Autre exemple :  » Lorsque j’ai parlé de ma promotion au titre de professeur ordinaire ( le grade le plus élevé dans l’enseignement universitaire), se souvient une femme professeur en sciences sociales à l’université, on m’a répondu : ôVotre mari est médecin, vous n’avez pas besoin de cette promotion. » »

Deux poids, deux mesures. Les stéréotypes expliquent sans doute le paradoxe suivant. Au cours du dernier demi-siècle, le nombre d’étudiants à l’université a quadruplé, en grande partie suite à l’accès des filles aux études supérieures. Depuis dix ans, elles remplissent la moitié des auditoires de candidatures et de licences.  » Elles réussissent mieux que les garçons et les surpassent quels que soient l’origine sociale et le niveau de diplôme des parents « , peut-on aussi lire dans l’étude de l’Université libre de Bruxelles (ULB), Les filles face aux études scientifiques (Editions de l’université de Bruxelles). Mais sur le marché de l’emploi,  » les femmes sont concentrées dans les niveaux inférieurs des métiers de l’enseignement, de la santé, du travail social, du travail administratif, du commerce et des services « , remarque Mateo Alaluf, promoteur de l’étude.

A l’autre extrémité, seuls 16 % de femmes dirigent des entreprises de plus de dix personnes. Et à peine 12,5 % sont, à l’université, chargées de cours, professeurs ou professeurs ordinaires.  » Il faut rejeter l’idée d’une évolution spontanée vers la parité « , expliquent le chercheur Jérôme de Henau et la professeur en économie Danièle Meulders, dans une autre étude de l’ULB, Alma mater, homo sapiens ? Au rythme actuel, il faudrait près de deux siècles pour atteindre l’égalité entre les sexes parmi les professeurs ordinaires. Tel est l’un des constats de la journée d’étude organisée, ce 5 mars, à l’avant-veille de la Journée de la femme, par l’ULB sur le thème  » Femmes et universités « .

 » Pour les filles, c’est moins grave…  » Aux yeux de beaucoup de parents et d’établissements scolaires, le choix d’études et de carrières des écolières reste moins important que celui des garçons. Résultat : depuis le milieu des années 1990, de nombreux rapports publics font état d’une forte demande de cadres scientifiques et techniques dans l’industrie, l’enseignement et les services. Ce qui ne serait sans doute pas le cas si les adolescentes ne désertaient pas les filières porteuses. Mais dès le collège ou l’athénée se met en place ce que les sociologues appellent le processus du  » tuyau qui fuit  » : au fil des ans, les filles disparaissent silencieusement des sections scientifiques et technologiques. Pourquoi ?

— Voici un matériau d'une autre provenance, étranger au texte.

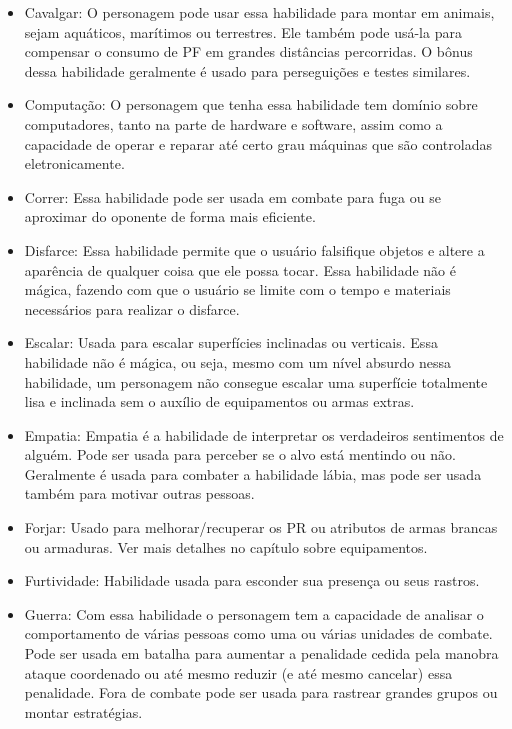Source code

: \begin{itemize}
	\item Cavalgar: O personagem pode usar essa habilidade para montar em animais, sejam aquáticos, marítimos ou terrestres. Ele também pode usá-la para compensar o consumo de PF em grandes distâncias percorridas. O bônus dessa habilidade geralmente é usado para perseguições e testes similares.
	
	\item Computação: O personagem que tenha essa habilidade tem domínio sobre computadores, tanto na parte de hardware e software, assim como a capacidade de operar e reparar até certo grau máquinas que são controladas eletronicamente.  
	
	\item Correr: Essa habilidade pode ser usada em combate para fuga ou se aproximar do oponente de forma mais eficiente.
	
	\item Disfarce: Essa habilidade permite que o usuário falsifique objetos e altere a aparência de qualquer coisa que ele possa tocar. Essa habilidade não é mágica, fazendo com que o usuário se limite com o tempo e materiais necessários para realizar o disfarce.
	
	\item Escalar: Usada para escalar superfícies inclinadas ou verticais. Essa habilidade não é mágica, ou seja, mesmo com um nível absurdo nessa habilidade, um personagem não consegue escalar uma superfície totalmente lisa e inclinada sem o auxílio de equipamentos ou armas extras.
	
	\item Empatia: Empatia é a habilidade de interpretar os verdadeiros sentimentos de alguém. Pode ser usada para perceber se o alvo está mentindo ou não. Geralmente é usada para combater a habilidade lábia, mas pode ser usada também para motivar outras pessoas.
	
	\item Forjar: Usado para melhorar/recuperar os PR ou atributos de armas brancas ou armaduras. Ver mais detalhes no capítulo sobre equipamentos.
	
	\item Furtividade: Habilidade usada para esconder sua presença ou seus rastros.
		
	\item Guerra: Com essa habilidade o personagem tem a capacidade de analisar o comportamento de várias pessoas como uma ou várias unidades de combate. Pode ser usada em batalha para aumentar a penalidade cedida pela manobra ataque coordenado ou até mesmo reduzir (e até mesmo cancelar) essa penalidade. Fora de combate pode ser usada para rastrear grandes grupos ou montar estratégias.


\end{itemize}
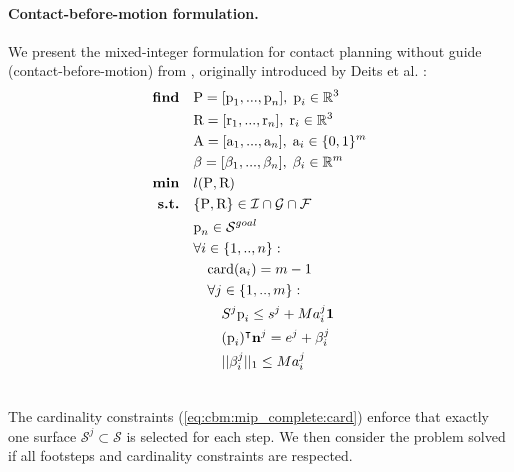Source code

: \paragraph{Contact-before-motion formulation.\label{par:cbm:formulation}}
We present the mixed-integer formulation for contact planning without guide (contact-before-motion) from \cite{sl1m_v2}, originally introduced by Deits et al. \cite{deits2014FootPlanMI}:
\begin{align}
    \textrm{\textbf{find}}  \quad & \mbox{P}=[\mbox{p}_1,...,\mbox{p}_n], \;\mbox{p}_i \in \mathbb{R}^{3} \nonumber\\
                            \quad & \mbox{R}=[\mbox{r}_1,...,\mbox{r}_n], \; \mbox{r}_i \in \mathbb{R}^{3} \nonumber\\
                            \quad & \mbox{A}=[\mbox{a}_1,...,\mbox{a}_n], \; \mbox{a}_i \in \{0,1\}^{m} \nonumber \\
                            \quad & \beta=[\beta_1,...,\beta_n], \; \beta_i \in \mathbb{R}^{m} \nonumber\\
    \textrm{\textbf{min}}  \quad & l(\mbox{P},\mbox{R}) \nonumber\\
    \textrm{\textbf{s.t.}}  \quad & \{\mbox{P},\mbox{R}\} \in \mathcal{I} \cap \mathcal{G} \cap \mathcal{F} \nonumber\\
                            \quad &\mbox{p}_n \in \mathcal{S}^{goal} \nonumber\\
                            \quad & \forall i \in \{1,..,n\} : \nonumber\\
                                \quad & \quad \mbox{card}(\mbox{a}_i) = m-1 \label{eq:cbm:mip_complete:card}\\
                                \quad & \quad \forall j \in \{1,..,m\} : \nonumber\\
                                    \quad & \quad \quad S^j\mbox{p}_i \leq s^j + M a_i^j \textbf{1} \nonumber\\
                                    \quad & \quad \quad (\mbox{p}_i)^{\intercal} \textbf{n}^j = e^j + \beta_i^j \nonumber\\
                                    \quad & \quad \quad ||\beta_i^j||_1 \leq M a_i^j \nonumber\\
                                    \nonumber
\end{align}

The cardinality constraints (\ref{eq:cbm:mip_complete:card}) enforce that exactly one surface $\mathcal{S}^j \subset \mathcal{S}$ is selected for each step.
We then consider the problem solved if all footsteps and cardinality constraints are respected.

Premier constat : l’option  » maths fortes  » dans le secondaire (six heures ou plus par semaine, associés ou non au latin) est aujourd’hui la voie royale pour accéder à l’université. Elle affiche d’ailleurs le taux le plus élevé d’enfants de parents diplômés de l’université. En 1re candidature à l’ULB, ils sont près d’un sur deux (45 %) à être issus de cette filière, pour 9 % seulement de  » maths faibles « . Dans les facultés scientifiques, la proportion de matheux atteint évidemment les 80 %.

C’est au collège ou à l’athénée que les adolescentes font le premier  » mauvais choix  » : seules 30 % d’entre elles s’inscrivent alors en  » maths fortes « , pour un garçon sur deux (48 %). Confrontés à des difficultés scolaires, ces derniers sont encouragés à rester dans une option prestigieuse, quitte à doubler une année scolaire. Les filles sont, en revanche, davantage réorientées vers des voies considérées comme féminines (langues, sciences sociales, etc.), qui limitent dès lors leurs ambitions universitaires.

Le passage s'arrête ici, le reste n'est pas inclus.